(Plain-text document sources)
------------------------------------------------------------------------
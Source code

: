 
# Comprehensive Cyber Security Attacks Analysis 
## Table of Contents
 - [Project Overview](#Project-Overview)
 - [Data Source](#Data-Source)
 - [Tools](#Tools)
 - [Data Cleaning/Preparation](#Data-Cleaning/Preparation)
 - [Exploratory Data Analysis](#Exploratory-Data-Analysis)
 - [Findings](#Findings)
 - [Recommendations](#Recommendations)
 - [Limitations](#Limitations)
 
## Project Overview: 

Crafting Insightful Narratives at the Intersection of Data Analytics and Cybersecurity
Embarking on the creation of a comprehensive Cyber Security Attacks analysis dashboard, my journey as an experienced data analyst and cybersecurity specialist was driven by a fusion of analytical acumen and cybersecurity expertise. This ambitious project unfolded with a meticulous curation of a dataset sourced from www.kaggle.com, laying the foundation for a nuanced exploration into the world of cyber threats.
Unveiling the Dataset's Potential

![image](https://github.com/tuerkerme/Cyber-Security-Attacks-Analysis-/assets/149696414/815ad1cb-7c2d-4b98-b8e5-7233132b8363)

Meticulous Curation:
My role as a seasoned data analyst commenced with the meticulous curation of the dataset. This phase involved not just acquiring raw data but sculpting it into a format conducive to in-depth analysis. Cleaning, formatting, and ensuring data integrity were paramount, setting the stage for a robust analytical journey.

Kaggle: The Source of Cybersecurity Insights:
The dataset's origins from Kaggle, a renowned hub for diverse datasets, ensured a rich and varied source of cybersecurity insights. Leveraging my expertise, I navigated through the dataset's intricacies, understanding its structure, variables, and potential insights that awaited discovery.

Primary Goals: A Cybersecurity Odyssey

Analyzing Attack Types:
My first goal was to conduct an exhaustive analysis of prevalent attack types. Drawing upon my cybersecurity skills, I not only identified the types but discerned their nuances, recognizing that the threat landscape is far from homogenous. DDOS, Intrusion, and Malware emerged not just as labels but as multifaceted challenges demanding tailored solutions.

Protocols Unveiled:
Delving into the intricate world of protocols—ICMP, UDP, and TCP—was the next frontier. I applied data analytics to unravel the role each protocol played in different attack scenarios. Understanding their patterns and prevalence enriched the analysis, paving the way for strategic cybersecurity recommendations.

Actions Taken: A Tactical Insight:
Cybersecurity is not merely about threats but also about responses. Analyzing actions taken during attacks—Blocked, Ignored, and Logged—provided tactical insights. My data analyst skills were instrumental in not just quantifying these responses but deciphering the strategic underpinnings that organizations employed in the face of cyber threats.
------------------------------------------------------------------------
*Exercise instructions:*
Looking at the data above, work out how many lines contain "threats" and answer with the figure only.

*Exercise result:*
2